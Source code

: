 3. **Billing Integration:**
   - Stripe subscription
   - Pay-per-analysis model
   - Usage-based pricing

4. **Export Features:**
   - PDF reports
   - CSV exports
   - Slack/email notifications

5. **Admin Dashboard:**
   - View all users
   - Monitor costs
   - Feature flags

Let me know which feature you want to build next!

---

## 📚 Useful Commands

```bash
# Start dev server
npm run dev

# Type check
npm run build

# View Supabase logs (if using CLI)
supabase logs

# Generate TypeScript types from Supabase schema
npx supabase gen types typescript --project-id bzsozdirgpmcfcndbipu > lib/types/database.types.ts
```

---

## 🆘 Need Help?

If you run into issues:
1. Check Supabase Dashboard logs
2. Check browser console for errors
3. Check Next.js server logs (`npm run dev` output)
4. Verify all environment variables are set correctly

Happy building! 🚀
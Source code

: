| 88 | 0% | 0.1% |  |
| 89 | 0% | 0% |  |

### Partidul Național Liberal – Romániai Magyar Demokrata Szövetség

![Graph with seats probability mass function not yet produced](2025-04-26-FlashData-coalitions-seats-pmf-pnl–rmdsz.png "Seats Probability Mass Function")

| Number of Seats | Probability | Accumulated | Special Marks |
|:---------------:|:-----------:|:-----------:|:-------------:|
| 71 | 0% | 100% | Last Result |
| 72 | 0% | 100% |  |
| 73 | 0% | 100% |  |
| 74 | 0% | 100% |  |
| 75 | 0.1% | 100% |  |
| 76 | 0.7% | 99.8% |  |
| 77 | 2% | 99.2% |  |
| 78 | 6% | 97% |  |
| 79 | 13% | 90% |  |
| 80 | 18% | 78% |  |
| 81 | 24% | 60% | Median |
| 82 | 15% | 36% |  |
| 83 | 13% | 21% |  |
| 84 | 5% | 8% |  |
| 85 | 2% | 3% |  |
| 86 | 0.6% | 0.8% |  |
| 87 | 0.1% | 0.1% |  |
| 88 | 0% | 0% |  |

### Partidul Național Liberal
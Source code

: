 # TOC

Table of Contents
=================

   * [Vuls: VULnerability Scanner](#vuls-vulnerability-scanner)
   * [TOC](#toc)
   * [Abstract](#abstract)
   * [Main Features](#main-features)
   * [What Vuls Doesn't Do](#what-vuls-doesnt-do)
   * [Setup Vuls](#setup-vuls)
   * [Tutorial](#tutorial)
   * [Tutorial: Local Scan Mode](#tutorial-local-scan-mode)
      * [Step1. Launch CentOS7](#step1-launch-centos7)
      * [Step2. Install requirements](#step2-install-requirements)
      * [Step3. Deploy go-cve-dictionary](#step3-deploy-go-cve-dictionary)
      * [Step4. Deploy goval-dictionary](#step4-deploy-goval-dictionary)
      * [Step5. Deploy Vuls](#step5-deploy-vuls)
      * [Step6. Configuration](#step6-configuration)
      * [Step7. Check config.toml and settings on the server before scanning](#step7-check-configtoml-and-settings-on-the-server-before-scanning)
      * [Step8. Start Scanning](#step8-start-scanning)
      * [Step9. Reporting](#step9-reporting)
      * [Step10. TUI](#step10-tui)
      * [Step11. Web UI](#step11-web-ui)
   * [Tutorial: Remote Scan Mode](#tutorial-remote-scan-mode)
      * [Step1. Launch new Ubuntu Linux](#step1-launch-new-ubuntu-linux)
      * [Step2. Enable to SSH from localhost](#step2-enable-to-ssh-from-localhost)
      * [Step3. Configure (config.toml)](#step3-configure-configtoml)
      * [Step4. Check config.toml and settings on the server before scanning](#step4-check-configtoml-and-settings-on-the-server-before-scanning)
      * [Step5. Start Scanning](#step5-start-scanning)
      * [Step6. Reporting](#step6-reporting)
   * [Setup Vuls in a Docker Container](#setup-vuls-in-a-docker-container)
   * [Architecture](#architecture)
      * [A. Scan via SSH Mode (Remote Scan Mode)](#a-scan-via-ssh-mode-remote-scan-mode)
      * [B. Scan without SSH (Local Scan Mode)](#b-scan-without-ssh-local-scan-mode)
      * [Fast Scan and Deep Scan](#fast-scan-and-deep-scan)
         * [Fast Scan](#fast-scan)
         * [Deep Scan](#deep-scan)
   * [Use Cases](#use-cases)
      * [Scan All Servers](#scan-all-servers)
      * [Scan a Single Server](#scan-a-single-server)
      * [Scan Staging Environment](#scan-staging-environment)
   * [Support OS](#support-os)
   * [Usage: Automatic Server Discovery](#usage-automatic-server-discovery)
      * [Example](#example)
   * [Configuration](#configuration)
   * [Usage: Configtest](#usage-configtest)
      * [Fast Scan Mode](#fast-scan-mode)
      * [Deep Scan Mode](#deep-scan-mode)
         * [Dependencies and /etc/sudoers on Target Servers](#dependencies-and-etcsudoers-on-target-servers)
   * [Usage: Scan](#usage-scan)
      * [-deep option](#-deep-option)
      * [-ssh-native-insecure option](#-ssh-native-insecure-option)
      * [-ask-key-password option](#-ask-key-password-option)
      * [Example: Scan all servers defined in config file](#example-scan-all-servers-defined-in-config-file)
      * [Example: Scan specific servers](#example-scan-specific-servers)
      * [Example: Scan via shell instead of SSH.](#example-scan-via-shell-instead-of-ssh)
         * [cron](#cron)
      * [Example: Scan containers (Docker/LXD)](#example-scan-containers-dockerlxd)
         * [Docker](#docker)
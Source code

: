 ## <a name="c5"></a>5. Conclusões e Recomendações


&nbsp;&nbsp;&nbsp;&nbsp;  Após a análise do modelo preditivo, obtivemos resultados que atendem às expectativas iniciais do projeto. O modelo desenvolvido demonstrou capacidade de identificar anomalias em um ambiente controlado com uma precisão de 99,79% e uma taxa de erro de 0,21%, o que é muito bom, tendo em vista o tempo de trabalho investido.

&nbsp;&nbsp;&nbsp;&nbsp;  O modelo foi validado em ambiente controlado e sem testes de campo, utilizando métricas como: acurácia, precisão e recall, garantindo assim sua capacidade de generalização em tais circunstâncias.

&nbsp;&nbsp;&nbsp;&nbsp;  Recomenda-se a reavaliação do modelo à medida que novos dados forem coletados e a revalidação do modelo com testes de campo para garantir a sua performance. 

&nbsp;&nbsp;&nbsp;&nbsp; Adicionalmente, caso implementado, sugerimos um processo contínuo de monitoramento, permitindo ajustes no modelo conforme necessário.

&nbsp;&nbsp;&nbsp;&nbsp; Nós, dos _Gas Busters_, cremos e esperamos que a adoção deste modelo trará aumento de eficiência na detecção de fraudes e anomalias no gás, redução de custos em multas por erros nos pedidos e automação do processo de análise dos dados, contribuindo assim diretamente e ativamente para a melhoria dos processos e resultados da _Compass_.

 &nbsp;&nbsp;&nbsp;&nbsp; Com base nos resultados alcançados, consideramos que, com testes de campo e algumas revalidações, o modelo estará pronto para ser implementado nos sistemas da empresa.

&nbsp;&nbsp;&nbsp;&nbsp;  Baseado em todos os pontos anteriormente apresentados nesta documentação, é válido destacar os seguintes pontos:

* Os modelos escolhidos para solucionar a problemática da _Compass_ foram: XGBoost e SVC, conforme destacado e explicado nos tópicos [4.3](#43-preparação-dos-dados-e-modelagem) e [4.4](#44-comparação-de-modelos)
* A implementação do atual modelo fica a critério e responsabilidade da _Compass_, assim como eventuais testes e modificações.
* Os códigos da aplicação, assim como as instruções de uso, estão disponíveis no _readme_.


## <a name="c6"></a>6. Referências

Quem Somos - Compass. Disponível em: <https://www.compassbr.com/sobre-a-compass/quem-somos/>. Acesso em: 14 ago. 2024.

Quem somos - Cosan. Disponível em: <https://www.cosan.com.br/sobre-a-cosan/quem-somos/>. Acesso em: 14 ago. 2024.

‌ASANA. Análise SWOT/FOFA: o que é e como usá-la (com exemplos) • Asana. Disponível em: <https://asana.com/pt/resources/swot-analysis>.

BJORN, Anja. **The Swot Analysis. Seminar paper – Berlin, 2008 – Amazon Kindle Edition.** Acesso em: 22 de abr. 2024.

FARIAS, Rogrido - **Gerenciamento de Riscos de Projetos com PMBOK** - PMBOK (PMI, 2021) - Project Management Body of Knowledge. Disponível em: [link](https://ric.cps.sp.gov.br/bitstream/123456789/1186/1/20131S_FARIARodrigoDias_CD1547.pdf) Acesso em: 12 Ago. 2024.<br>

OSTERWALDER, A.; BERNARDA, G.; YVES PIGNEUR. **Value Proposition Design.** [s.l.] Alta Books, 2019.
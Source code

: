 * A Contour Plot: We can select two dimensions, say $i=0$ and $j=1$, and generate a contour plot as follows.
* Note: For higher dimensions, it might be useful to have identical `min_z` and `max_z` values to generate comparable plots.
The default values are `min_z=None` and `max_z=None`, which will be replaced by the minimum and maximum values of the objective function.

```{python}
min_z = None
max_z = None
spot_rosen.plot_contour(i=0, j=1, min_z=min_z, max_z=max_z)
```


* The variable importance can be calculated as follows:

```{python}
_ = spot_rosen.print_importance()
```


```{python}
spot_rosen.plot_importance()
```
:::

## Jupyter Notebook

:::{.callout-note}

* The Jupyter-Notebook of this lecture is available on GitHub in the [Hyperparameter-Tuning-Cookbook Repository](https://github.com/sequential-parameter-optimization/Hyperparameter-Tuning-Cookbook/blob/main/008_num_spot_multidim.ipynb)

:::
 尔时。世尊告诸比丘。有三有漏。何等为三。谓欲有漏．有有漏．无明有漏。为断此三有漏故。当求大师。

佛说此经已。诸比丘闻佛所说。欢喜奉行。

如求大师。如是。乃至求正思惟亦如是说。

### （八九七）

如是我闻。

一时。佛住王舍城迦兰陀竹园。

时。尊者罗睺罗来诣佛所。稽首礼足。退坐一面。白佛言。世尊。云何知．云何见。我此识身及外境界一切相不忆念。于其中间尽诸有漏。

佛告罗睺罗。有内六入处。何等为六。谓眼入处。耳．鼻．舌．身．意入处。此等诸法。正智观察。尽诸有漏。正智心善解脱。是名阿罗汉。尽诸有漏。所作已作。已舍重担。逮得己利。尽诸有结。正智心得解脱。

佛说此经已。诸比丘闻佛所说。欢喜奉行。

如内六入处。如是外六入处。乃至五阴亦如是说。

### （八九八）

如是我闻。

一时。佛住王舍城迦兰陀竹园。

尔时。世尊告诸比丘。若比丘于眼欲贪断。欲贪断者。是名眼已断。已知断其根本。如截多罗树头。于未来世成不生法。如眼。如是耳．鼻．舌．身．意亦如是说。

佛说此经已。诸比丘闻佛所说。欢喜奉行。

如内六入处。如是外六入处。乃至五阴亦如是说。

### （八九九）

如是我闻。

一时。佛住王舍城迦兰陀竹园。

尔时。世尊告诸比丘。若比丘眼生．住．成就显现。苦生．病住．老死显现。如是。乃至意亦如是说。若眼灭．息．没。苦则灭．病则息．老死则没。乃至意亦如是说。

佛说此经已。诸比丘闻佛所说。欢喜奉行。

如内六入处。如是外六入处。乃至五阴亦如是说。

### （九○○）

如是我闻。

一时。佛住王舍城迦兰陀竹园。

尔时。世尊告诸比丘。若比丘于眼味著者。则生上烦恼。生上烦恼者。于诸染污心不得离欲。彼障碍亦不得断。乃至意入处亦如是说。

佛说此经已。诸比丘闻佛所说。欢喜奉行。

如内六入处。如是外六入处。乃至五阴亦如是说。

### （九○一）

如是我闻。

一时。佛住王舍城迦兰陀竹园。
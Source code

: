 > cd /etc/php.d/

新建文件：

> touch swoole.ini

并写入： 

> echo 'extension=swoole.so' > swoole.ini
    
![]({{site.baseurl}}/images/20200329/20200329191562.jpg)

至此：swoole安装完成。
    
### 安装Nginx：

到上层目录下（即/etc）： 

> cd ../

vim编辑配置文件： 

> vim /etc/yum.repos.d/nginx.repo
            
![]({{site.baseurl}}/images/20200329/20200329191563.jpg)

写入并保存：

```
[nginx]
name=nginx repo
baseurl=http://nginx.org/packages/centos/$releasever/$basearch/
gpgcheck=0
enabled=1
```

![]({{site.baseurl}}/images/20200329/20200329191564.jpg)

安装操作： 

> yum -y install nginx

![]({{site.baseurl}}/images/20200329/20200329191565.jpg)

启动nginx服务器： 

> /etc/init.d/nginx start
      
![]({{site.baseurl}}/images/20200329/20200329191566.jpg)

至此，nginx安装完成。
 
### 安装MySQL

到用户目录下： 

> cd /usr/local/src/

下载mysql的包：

**DIRECTIONS FOR THIS TASK**:
Give the exact lines, and only those, from the line containing "Quem somos - Cosan." through the line containing "FARIAS, Rogrido - **Gerenciamento" in the entries above.

**ANSWER SECTION**:
Quem somos - Cosan. Disponível em: <https://www.cosan.com.br/sobre-a-cosan/quem-somos/>. Acesso em: 14 ago. 2024.

‌ASANA. Análise SWOT/FOFA: o que é e como usá-la (com exemplos) • Asana. Disponível em: <https://asana.com/pt/resources/swot-analysis>.

BJORN, Anja. **The Swot Analysis. Seminar paper – Berlin, 2008 – Amazon Kindle Edition.** Acesso em: 22 de abr. 2024.

FARIAS, Rogrido - **Gerenciamento de Riscos de Projetos com PMBOK** - PMBOK (PMI, 2021) - Project Management Body of Knowledge. Disponível em: [link](https://ric.cps.sp.gov.br/bitstream/123456789/1186/1/20131S_FARIARodrigoDias_CD1547.pdf) Acesso em: 12 Ago. 2024.<br>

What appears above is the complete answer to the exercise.